Many companies rely on senior employees to monitor less experienced workers. For those companies that have multiple management tiers, appointing a supervisor can reduce the workload of middle managers while also providing additional structure to a department or work crew. In many cases, someone who assumes a supervisory role already has a significant and positive employment history with the company she works for. These supervisors are often very familiar with a company's culture, policies, and practices and are in a good position to effectively evaluate the performance of other workers.
While hiring decisions are often made by managers, a department supervisor may still have a significant amount of input into whether a job applicant is offered a job. After hiring, the department supervisor may work with the new hire to train him for his new position. In retail environments or in businesses that operate on a shift schedule, the department supervisor will typically be responsible for assigning job shifts and managing employee requests for time off and schedule changes.
Supervisors are generally responsible for implementing policies at the direction of management and may also be in a position to advise managers regarding the promotion or termination of employees. In retail establishments, it is not unusual for a supervisor to have a key to the place of business, and he may be responsible for being present to let employees in at the start of the work day and will ensure that the business is properly locked at closing. The services of a supervisor may be required in cases where a customer needs a refund or other financial transactions take place.
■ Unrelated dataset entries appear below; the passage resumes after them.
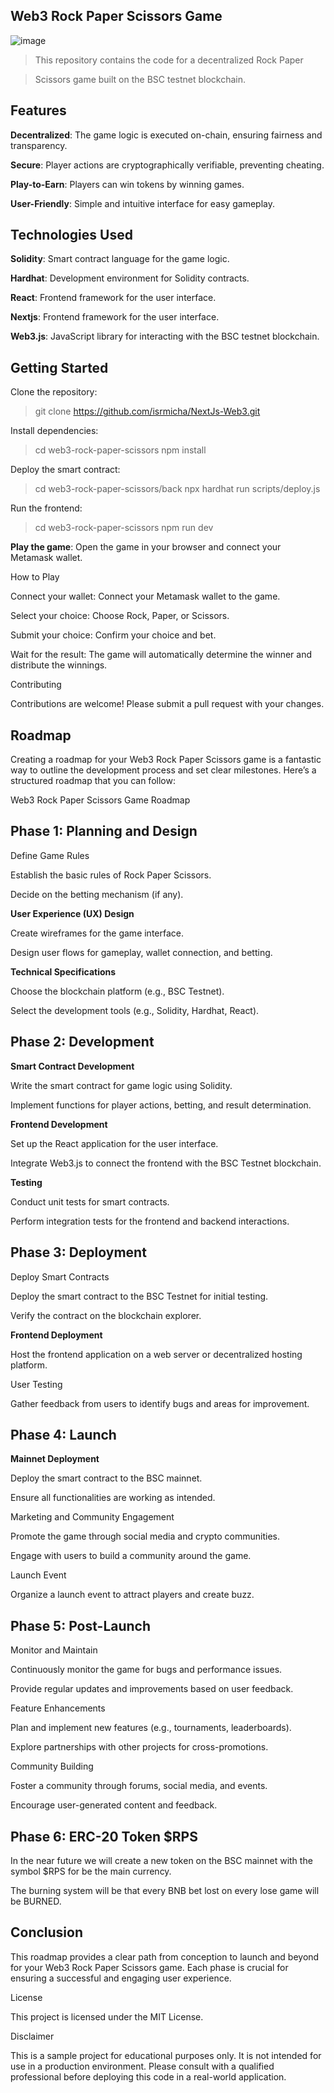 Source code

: ## Web3 Rock Paper Scissors Game

![image](https://github.com/user-attachments/assets/26118c9f-322b-43cd-a095-f23931aee903)


> This repository contains the code for a decentralized Rock Paper

> Scissors game built on the BSC testnet blockchain.

## Features

**Decentralized**: The game logic is executed on-chain, ensuring fairness and transparency.

**Secure**: Player actions are cryptographically verifiable, preventing cheating.

**Play-to-Earn**: Players can win tokens by winning games.

**User-Friendly**: Simple and intuitive interface for easy gameplay.

## Technologies Used

**Solidity**: Smart contract language for the game logic.

**Hardhat**: Development environment for Solidity contracts.

**React**: Frontend framework for the user interface.

**Nextjs**: Frontend framework for the user interface.

**Web3.js**: JavaScript library for interacting with the BSC testnet blockchain.

## Getting Started

Clone the repository:

> git clone https://github.com/isrmicha/NextJs-Web3.git

Install dependencies:

> cd web3-rock-paper-scissors
> npm install

Deploy the smart contract:

> cd web3-rock-paper-scissors/back
> npx hardhat run scripts/deploy.js

Run the frontend:

> cd web3-rock-paper-scissors
> npm run dev

**Play the game**: Open the game in your browser and connect your Metamask wallet.

How to Play

Connect your wallet: Connect your Metamask wallet to the game.

Select your choice: Choose Rock, Paper, or Scissors.

Submit your choice: Confirm your choice and bet.

Wait for the result: The game will automatically determine the winner and distribute the winnings.

Contributing

Contributions are welcome! Please submit a pull request with your changes.

## Roadmap

Creating a roadmap for your Web3 Rock Paper Scissors game is a fantastic way to outline the development process and set clear milestones. Here’s a structured roadmap that you can follow:

Web3 Rock Paper Scissors Game Roadmap

## **Phase 1: Planning and Design**

Define Game Rules

Establish the basic rules of Rock Paper Scissors.

Decide on the betting mechanism (if any).

**User Experience (UX) Design**

Create wireframes for the game interface.

Design user flows for gameplay, wallet connection, and betting.

**Technical Specifications**

Choose the blockchain platform (e.g., BSC Testnet).

Select the development tools (e.g., Solidity, Hardhat, React).

## Phase 2: Development

**Smart Contract Development**

Write the smart contract for game logic using Solidity.

Implement functions for player actions, betting, and result determination.

**Frontend Development**

Set up the React application for the user interface.

Integrate Web3.js to connect the frontend with the BSC Testnet blockchain.

**Testing**

Conduct unit tests for smart contracts.

Perform integration tests for the frontend and backend interactions.

## Phase 3: Deployment

Deploy Smart Contracts

Deploy the smart contract to the BSC Testnet for initial testing.

Verify the contract on the blockchain explorer.

**Frontend Deployment**

Host the frontend application on a web server or decentralized hosting platform.

User Testing

Gather feedback from users to identify bugs and areas for improvement.

## Phase 4: Launch

**Mainnet Deployment**

Deploy the smart contract to the BSC mainnet.

Ensure all functionalities are working as intended.

Marketing and Community Engagement

Promote the game through social media and crypto communities.

Engage with users to build a community around the game.

Launch Event

Organize a launch event to attract players and create buzz.

## Phase 5: Post-Launch

Monitor and Maintain

Continuously monitor the game for bugs and performance issues.

Provide regular updates and improvements based on user feedback.

Feature Enhancements

Plan and implement new features (e.g., tournaments, leaderboards).

Explore partnerships with other projects for cross-promotions.

Community Building

Foster a community through forums, social media, and events.

Encourage user-generated content and feedback.

## Phase 6: ERC-20 Token $RPS

In the near future we will create a new token on the BSC mainnet with the symbol $RPS for be the main currency.

The burning system will be that every BNB bet lost on every lose game will be BURNED.

## Conclusion

This roadmap provides a clear path from conception to launch and beyond for your Web3 Rock Paper Scissors game. Each phase is crucial for ensuring a successful and engaging user experience.

License

This project is licensed under the MIT License.

Disclaimer

This is a sample project for educational purposes only. It is not intended for use in a production environment. Please consult with a qualified professional before deploying this code in a real-world application.

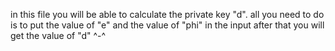 in this file you will be able to calculate the private key "d".
all you need to do is to put the value of "e" and the value of "phi" in the input
after that you will get the value of "d" ^-^
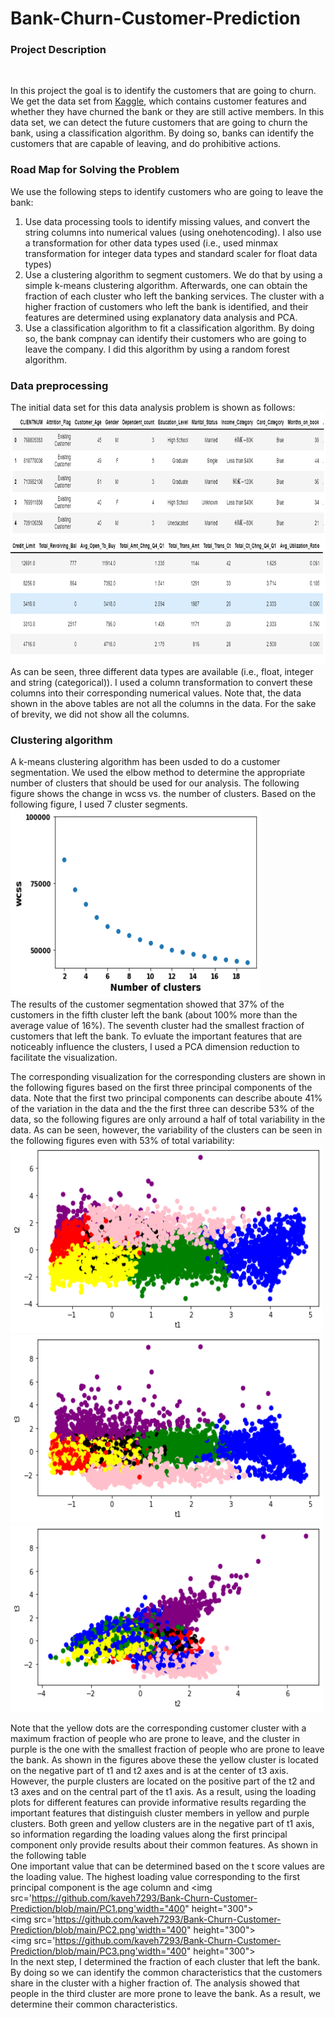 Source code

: # Bank-Churn-Customer-Prediction
<h3> Project Description</h3><br>
<p> In this project the goal is to identify the customers that are going to churn. We get the data set from <a href=https://www.kaggle.com/datasets/sakshigoyal7/credit-card-customers>Kaggle</a>, which contains customer features and whether they have churned the bank or they are still active members. In this data set, we can detect the future customers that are going to churn the bank, using a classification algorithm. By doing so, banks can identify the customers that are capable of leaving, and do prohibitive actions. </p>
<h3>Road Map for Solving the Problem</h3>
<p> We use the following steps to identify customers who are going to leave the bank:<br>
  <ol>
    <li> Use data processing tools to identify missing values, and convert the string columns into numerical values (using onehotencoding). I also use a transformation for other data types used (i.e., used minmax transformation for integer data types and standard scaler for float data types)</li>
    <li>Use a clustering algorithm to segment customers. We do that by using a simple k-means clustering algorithm. Afterwards, one can obtain the fraction of each cluster who left the banking services. The cluster with a higher fraction of customers who left the bank is identified, and their features are determined using explanatory data analysis and PCA. </li>
    <li>Use a classification algorithm to fit a classification algorithm. By doing so, the bank compnay can identify their customers who are going to leave the company. I did this algorithm by using a random forest algorithm.</li>
    
  </ol>
<h3> Data preprocessing </h3>
<p> The initial data set for this data analysis problem is shown as follows:<br>
  <img src='https://github.com/kaveh7293/Bank-Churn-Customer-Prediction/blob/main/Screenshot%202022-07-11%20140037.png' width="850" height="200"><br>
  <img src='https://github.com/kaveh7293/Bank-Churn-Customer-Prediction/blob/main/Screenshot%202022-07-11%20140723.png' width="850" height="200"><br>
  As can be seen, three different data types are available (i.e., float, integer and string (categorical)). I used a column transformation to convert these columns into their corresponding numerical values. Note that, the data shown in the above tables are not all the columns in the data. For the sake of brevity, we did not show all the columns. 
  
</p>
<h3> Clustering algorithm</h3>
<p> A k-means clustering algorithm has been usded to do a customer segmentation. We used the elbow method to determine the appropriate number of clusters that should be used for our analysis. The following figure shows the change in wcss vs. the number of clusters. Based on the following figure, I used 7 cluster segments.<br>
<img src='https://github.com/kaveh7293/Bank-Churn-Customer-Prediction/blob/main/download2.png' width="400" height="300"><br>
The results of the customer segmentation showed that 37% of the customers in the fifth cluster left the bank (about 100% more than the average value of 16%). The seventh cluster had the smallest fraction of customers that left the bank. To evluate the important features that are noticeably influence the clusters, I used a PCA dimension reduction to  facilitate the visualization.
  
  The corresponding visualization for the corresponding clusters are shown in the following figures based on the first three principal components of the data. Note that the first two principal components can describe aboute 41% of the variation in the data and the the first three can describe 53% of the data, so the following figures are only arround a half of total variability in the data. As can be seen, however, the variability of the clusters can be seen in the following figures even with 53% of total variability:<br>
<img src='https://github.com/kaveh7293/Bank-Churn-Customer-Prediction/blob/main/t1_t2.png' width="500" height="300"><br>
<img src='https://github.com/kaveh7293/Bank-Churn-Customer-Prediction/blob/main/t3_t1.png' width="500" height="300"><br>
<img src='https://github.com/kaveh7293/Bank-Churn-Customer-Prediction/blob/main/t3_t2.png' width="500" height="300"><br>

  Note that the yellow dots are the corresponding customer cluster with a maximum fraction of people who are prone to leave, and the cluster in purple is the one with the smallest fraction of people who are prone to leave the bank. As shown in the figures above these the yellow cluster is located on the negative part of t1 and t2 axes and is at the center of t3 axis. However, the purple clusters are located on the positive part of the t2 and t3 axes and on the central part of the t1 axis. As a result, using the loading plots for different features can provide informative results regarding the important features that distinguish cluster members in yellow and purple clusters. Both green and yellow clusters are in the negative part of t1 axis, so information regarding the loading values along the first principal component only provide results about their common features. As shown in the following table<br>
  One important value that can be determined based on the t score values are the loading value. The highest loading value corresponding to the first principal component is the age column and 
  <img src='https://github.com/kaveh7293/Bank-Churn-Customer-Prediction/blob/main/PC1.png'width="400" height="300"><br>
  <img src='https://github.com/kaveh7293/Bank-Churn-Customer-Prediction/blob/main/PC2.png'width="400" height="300"><br>
  <img src='https://github.com/kaveh7293/Bank-Churn-Customer-Prediction/blob/main/PC3.png'width="400" height="300"><br>
  In the next step, I determined the fraction of each cluster that left the bank. By doing so we can identify the common characteristics that the customers share in the cluster with a higher fraction of. The analysis showed that people in the third cluster are more prone to leave the bank. As a result, we determine their common characteristics.
</p>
Department supervisors may have significant customer service responsibilities in addition to their supervisory work. A department supervisor may be in a position to negotiate with customers and remedy problems such as defective merchandise or late deliveries. In situation where there is conflict between a customer and employee, the department supervisor may assume responsibility for working with both parties to determine the source of the problem and to address the customer's needs while also supporting her employee.